My JavaScript book is out! Don't miss the opportunity to upgrade your beginner or average dev skills.

Thursday, November 12, 2009

How To Map Your Code

Most of the tools we use on daily basis to develop applications with any kind of programming language need to understand our code in order to help us while we are writing, reading, or creating code.
We open an editor, we read highlighted code, we like suggestions when we write a dot and we use compilers, minifiers, compressors, obfuscators, converters, documentation generators ... but have we ever though about the program behind our same program? Have we never thought that highlights, suggestions, minifications, and syntax analyzer do not come for free and these are primordial programs we've ever used often without even realizing we are using it?
This post is about general suggestions, techniques, and practices, used to map code. In this specific case, we will analyze step by step the logic behind a code mapper using the most used programming language in the world: JavaScript.

Map VS Tokens

First of all we need to understand what we need. A Map could be considered a generic list of coordinates able to tell us "what is where" while a tokenizer is usually an extremely detailed map with extra info, where everything is deeply analyzed and hopefully never casual, as a map could be.
Every programming language has an interpreter, and usually an interpreter is able to analyze the syntax and create tokens to use runtime or to compile the language into another one (byte/machine code). As metaphoric example, the world is an open source application and we, nature and animals included, are tokens, then everything is part of a global application.
So far, services such Google Map, are applications able to map the world. Google Map does not (yet) care about our role in the system, it simply tells us what/who is where. Silly metaphors a part, being global tokens analysis much harder to perform, this post will talk about the simple way: the generic Map, but if interested, and again via JavaScript, we could have a look into Narcissus, a good old Mozilla Project able to analyze JavaScript via JavaScript itself.

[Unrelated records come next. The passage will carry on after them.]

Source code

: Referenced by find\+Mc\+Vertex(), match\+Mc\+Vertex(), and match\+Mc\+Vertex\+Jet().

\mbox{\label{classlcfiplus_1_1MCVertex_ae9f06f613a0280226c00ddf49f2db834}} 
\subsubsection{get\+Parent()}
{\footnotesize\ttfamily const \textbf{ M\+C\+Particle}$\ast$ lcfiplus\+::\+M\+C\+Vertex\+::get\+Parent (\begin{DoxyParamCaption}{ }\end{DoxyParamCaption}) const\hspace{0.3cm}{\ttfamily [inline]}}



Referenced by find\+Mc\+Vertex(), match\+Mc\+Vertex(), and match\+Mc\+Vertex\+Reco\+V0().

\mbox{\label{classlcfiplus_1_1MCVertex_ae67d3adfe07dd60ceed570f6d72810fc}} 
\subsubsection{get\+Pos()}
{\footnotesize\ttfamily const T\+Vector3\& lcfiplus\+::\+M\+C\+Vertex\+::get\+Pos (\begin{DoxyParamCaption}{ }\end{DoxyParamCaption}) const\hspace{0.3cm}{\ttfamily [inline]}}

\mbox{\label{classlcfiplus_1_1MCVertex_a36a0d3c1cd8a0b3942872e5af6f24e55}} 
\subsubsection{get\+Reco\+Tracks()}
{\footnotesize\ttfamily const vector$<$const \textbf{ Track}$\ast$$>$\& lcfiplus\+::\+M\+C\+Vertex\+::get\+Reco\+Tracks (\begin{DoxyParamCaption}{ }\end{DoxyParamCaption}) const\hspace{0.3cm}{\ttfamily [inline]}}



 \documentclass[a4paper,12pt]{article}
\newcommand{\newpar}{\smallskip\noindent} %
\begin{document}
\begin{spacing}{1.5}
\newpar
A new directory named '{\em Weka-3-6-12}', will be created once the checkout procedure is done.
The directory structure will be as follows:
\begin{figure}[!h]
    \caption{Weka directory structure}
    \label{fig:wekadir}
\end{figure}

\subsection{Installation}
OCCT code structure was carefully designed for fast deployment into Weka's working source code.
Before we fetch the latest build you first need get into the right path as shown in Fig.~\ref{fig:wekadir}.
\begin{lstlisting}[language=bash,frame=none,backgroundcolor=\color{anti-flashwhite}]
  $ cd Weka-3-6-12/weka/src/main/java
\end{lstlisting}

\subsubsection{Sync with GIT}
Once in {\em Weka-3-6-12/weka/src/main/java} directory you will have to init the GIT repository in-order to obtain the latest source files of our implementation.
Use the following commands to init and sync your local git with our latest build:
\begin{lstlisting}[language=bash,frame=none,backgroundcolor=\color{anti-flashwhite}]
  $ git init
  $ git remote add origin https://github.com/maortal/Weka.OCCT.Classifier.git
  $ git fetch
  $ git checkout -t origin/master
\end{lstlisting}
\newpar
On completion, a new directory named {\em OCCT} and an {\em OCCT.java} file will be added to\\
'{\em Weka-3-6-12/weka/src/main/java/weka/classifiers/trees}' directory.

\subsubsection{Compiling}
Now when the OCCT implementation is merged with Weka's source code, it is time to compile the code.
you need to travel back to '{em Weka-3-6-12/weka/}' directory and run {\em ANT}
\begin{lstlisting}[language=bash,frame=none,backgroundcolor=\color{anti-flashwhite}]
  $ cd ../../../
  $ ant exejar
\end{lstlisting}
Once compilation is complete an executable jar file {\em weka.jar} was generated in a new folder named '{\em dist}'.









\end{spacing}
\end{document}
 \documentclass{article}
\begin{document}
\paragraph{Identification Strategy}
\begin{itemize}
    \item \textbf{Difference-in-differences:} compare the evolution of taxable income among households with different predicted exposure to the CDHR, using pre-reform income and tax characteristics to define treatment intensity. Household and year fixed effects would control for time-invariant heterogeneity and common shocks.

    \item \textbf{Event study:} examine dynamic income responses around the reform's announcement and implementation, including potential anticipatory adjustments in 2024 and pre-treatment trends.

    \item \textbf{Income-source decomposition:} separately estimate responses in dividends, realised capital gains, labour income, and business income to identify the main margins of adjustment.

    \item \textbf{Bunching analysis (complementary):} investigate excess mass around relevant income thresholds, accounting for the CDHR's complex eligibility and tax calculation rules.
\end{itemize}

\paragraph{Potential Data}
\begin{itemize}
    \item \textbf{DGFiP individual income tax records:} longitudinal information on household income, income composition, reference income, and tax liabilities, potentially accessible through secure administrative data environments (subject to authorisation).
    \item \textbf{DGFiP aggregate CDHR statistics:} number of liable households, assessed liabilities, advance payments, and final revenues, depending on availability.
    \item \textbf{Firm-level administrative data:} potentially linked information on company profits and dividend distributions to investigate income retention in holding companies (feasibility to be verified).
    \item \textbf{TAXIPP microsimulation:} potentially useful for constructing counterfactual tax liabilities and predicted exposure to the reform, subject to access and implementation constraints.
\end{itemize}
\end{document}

Time To Start Thinking About The Problem

OK, everything seems so easy for human eyes ... we take a string, we recognize what is where, and that's it! Easy! Specially with an highlighter able to make code lecture a pleasure, isn't it?
Well, we'll see that things are not that simple as we think, and that is why historical projects such Scintilla are still under development.

What We Are Interested About

As I have said, JavaScript will be the reference language but problems and techniques are similar for every other.
The first requirement to understand is what as what are we looking for. In JavaScript case, we can split the language in these main cases:
  • strings, we cannot touch them!
  • literal regular expressions, untouchable as well
  • comments, we may consider to get rid of them
  • E4X, damn cool XML as is, again untouchable
  • everything else, considered code

For above categories, we could slit them in sub categories:
  • single quoted strings
  • double quoted strings
  • single line comments
  • multiline comments

So far, we have just decided what will be our map about, and nothing else. Now it's time to think how to implement this map.

The Basic Problem: Who Comes First

Somebody could think:dude, what's the fuss man, just search via RegExp and that's it... and no it's not.
This is a classic case where everything could go wrong, included your favorite JavaScript editor, but still perfectly valid syntax:

// ... code

var theWeirdCase = /"['//*"]'/;

// other code ...

Uhm, check that out, a regular expression with a string "['//*" inside plus another intersected string '//*"]' plus a single line comment // plus the beginning of a multiline one /* ... well done, surrounded by code, that case, reproducible with every combination with a string and a regexp inside, a comment with a string inside, etc etc, could fuck up all our parsing plans, isn't it?
So rule number one: understand what part of the map is more relevant, where in this case, relevance is defined by who comes first.
If we have whatever inside a string, whatever IS inside a string.
If we have whatever inside a literal RegExp, whatever IS inside a regexp.
Same is for E4X or comments, single or multi line, whatever will be part of that comment. Does anybody agree?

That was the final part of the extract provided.